I work in a large enterprise. We run our own MPLS environment for macrosegmentation. See attached diagram.
We are converting from EIGRP to OSPFv2 at our remote sites. Remote sites are running their own single-area OSPF instances (no area 0). We have one site that is having problems with its metro-E connectivity on PE2. So its iBGP session to the RR is down. PE1 is advertising a redistributed static summary route, 10.72.168.0/22, into VPNv4.
We have our general production VRF (called VRF PROD in the diagram). When PE1/PE2/CE1 were running EIGRP and OSPF in parallel, I was able to contact PE2's VRF PROD loopback from RS CE. When I turned off EIGRP for PE1/PE2/CE1, I was no longer able to reach PE2's VRF PROD loopback. PE2 no longer had a default route.
We are not redistributing BGP into OSPF. We are letting the CEs see site detail, and a default route, and that's it. The result is LSA type 1s and an LSA type 5 for the default route.
OSPF relationships are as implied in the diagram. PE1/PE2/CE1 have VRF PROD relationships in a triangle. They are all point-to-point. PE1 is configured with default-information originate. PE2, because of the BGP session problems, is not. CE1 is configured with capability vrf-lite. PE1 and PE2 are NOT configured with capability vrf-lite since they are the PEs. I would expect PE2 would not install PE1's default route if the down bit were set, but the down bit is not set. The routing bit is not set. Here is the output from the database for 0.0.0.0/0
PE2#show ip ospf 12 database external 0.0.0.0
OSPF Router with ID (10.72.171.242) (Process ID 12)
Type-5 AS External Link States
LS age: 1614
Options: (No TOS-capability, DC, Upward)
LS Type: AS External Link
Link State ID: 0.0.0.0 (External Network Number )
Advertising Router: 10.72.171.241
LS Seq Number: 8000015D
Network Mask: /0
Metric Type: 2 (Larger than any link state path)
Forward Address: 0.0.0.0
External Route Tag: 3489725929
I need to understand why PE2 is not installing the default route. Is this expected behavior? If it's not expected behavior, then it points to a software bug. If it IS expected behavior, then I need to understand it so I can assess the impact, and if we need to change our design, at other dual PE sites, for when a PE experiences a BGP session failure.
It is indeed normal behavior, as per RFC 4577 section 220.127.116.11.
Thank you. This absolutely makes sense. I was focused on the DN bit and forgot about the domain ID.

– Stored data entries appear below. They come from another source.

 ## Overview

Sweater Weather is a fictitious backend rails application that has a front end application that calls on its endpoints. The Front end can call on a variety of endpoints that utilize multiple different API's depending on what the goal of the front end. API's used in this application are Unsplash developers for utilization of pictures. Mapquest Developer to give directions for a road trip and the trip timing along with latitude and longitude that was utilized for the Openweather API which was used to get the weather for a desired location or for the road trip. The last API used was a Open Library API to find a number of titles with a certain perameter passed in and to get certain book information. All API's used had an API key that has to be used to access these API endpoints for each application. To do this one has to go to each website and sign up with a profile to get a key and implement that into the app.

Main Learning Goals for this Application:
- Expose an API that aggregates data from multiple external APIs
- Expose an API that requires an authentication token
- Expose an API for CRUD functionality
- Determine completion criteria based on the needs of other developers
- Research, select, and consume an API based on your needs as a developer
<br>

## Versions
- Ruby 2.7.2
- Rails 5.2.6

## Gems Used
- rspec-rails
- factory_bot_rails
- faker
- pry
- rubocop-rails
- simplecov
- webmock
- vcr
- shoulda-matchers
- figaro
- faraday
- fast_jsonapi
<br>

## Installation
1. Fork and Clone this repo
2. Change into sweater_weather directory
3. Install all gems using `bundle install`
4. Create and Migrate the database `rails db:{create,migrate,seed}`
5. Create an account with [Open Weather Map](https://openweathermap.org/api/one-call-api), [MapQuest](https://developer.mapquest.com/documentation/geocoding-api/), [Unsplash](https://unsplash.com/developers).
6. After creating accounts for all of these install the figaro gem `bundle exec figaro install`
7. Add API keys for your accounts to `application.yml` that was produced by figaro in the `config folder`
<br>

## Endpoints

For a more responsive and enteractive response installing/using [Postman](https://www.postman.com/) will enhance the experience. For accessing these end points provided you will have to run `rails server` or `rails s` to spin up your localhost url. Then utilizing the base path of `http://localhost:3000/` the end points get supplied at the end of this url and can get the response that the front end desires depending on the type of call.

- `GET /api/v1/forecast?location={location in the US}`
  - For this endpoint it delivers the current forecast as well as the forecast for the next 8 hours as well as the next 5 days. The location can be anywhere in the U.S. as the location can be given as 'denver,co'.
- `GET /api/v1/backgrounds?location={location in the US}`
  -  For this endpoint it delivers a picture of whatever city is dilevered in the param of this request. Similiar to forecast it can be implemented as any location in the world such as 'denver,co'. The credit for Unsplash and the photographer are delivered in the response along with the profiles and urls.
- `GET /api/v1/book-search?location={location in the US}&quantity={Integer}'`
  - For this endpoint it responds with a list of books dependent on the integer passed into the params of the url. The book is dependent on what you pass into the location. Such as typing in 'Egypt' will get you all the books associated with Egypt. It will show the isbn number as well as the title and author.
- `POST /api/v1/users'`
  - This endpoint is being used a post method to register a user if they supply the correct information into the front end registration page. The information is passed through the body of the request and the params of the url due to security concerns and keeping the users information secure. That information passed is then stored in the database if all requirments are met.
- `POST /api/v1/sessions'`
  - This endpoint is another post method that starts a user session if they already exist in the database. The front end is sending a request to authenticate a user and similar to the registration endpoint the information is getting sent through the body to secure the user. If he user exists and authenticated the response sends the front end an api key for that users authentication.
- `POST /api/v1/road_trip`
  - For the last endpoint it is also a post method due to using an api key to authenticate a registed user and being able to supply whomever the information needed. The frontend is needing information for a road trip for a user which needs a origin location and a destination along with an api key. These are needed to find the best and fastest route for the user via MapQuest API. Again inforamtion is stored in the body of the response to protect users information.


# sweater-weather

So the follow-up question is what to do in a failure scenario where a PE loses the iBGP session. There are loopback interfaces in VRF PROD that become inaccessible because, for example, PE2 won't install the default route from PE1. Everything in the access layer continues to work, so long as each access switch has an uplink to the PE with the BGP session.
The simplest solution is to point a floating static default route through the VRF PROD interregion on each PE to the partner PE. This doesn't feel like the "right" solution. But any other solution I can think of would be extremely intrusive -- for example, implementing BGP RRs with different ASes for each PE. (So all the PE1's would peer with BGP RRs that use AS 65001, for example, and all PE2's would peer with BGP RRs that use AS 65002.) Ignoring the OSPF domain would likely work -- just pay attention to the DN bit -- but I don't think there's a way to do that.

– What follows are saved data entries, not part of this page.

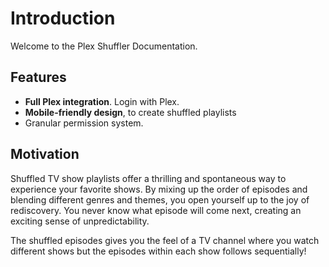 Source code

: # Introduction

Welcome to the Plex Shuffler Documentation.

## Features

- **Full Plex integration**. Login with Plex.
- **Mobile-friendly design**, to create shuffled playlists
- Granular permission system.

## Motivation

Shuffled TV show playlists offer a thrilling and spontaneous way to experience your favorite shows. By mixing up the order of episodes and blending different genres and themes, you open yourself up to the joy of rediscovery. You never know what episode will come next, creating an exciting sense of unpredictability.

The shuffled episodes gives you the feel of a TV channel where you watch different shows but the episodes within each show follows sequentially!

I've been looking at Cisco documentation that discusses OSPF PE-CE, but I'm not seeing this particular scenario.
you have domain-tag (VPN route tag) set, which serves the same purpose as DN bit for OSPF external routes.

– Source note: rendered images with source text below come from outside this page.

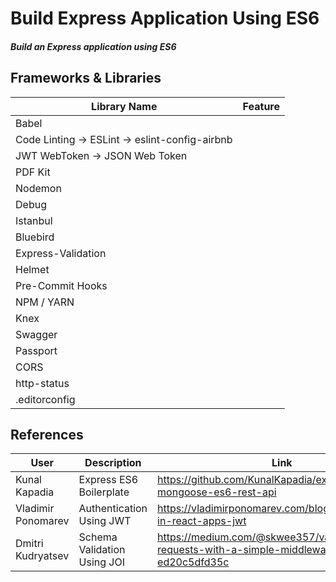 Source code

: # Build Express Application Using ES6
##### Build an Express application using ES6
## Frameworks & Libraries
|Library Name|Feature|
|---|---|
|Babel||
|Code Linting -> ESLint -> eslint-config-airbnb
|JWT WebToken -> JSON Web Token
|PDF Kit
|Nodemon
|Debug
|Istanbul
|Bluebird
|Express-Validation
|Helmet
|Pre-Commit Hooks
|NPM / YARN
|Knex
|Swagger
|Passport
|CORS
|http-status
|.editorconfig

## References
|User|Description|Link|
|---|---|---|
|Kunal Kapadia|Express ES6 Boilerplate|https://github.com/KunalKapadia/express-mongoose-es6-rest-api|
|Vladimir Ponomarev|Authentication Using JWT|https://vladimirponomarev.com/blog/authentication-in-react-apps-jwt|
|Dmitri Kudryatsev|Schema Validation Using JOI|https://medium.com/@skwee357/validating-requests-with-a-simple-middleware-for-express-ed20c5dfd35c|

Thank you. Got another reply with the same information.
Now the question is, what to do about it. With EIGRP, redistributing the default route from VPNv4 into EIGRP allowed both PEs to use each other's default routes in the event there was an iBGP session failure. Since OSPF is not installing the partner's default route, in a failure scenario (like PE2 not having iBGP sessions to RRs), loopbacks (or other directly-connected interfaces) become inaccessible. So I need some input on how to handle that scenario.
To override the default OSPF behavior on CE-PE interface, you can either manually configure domain-tag on PE1 to a different value, or configure capability vrf-lite on PE2, which ignores the DN bit/domain-id.
Please consider possible routing loops which may happen after these changes.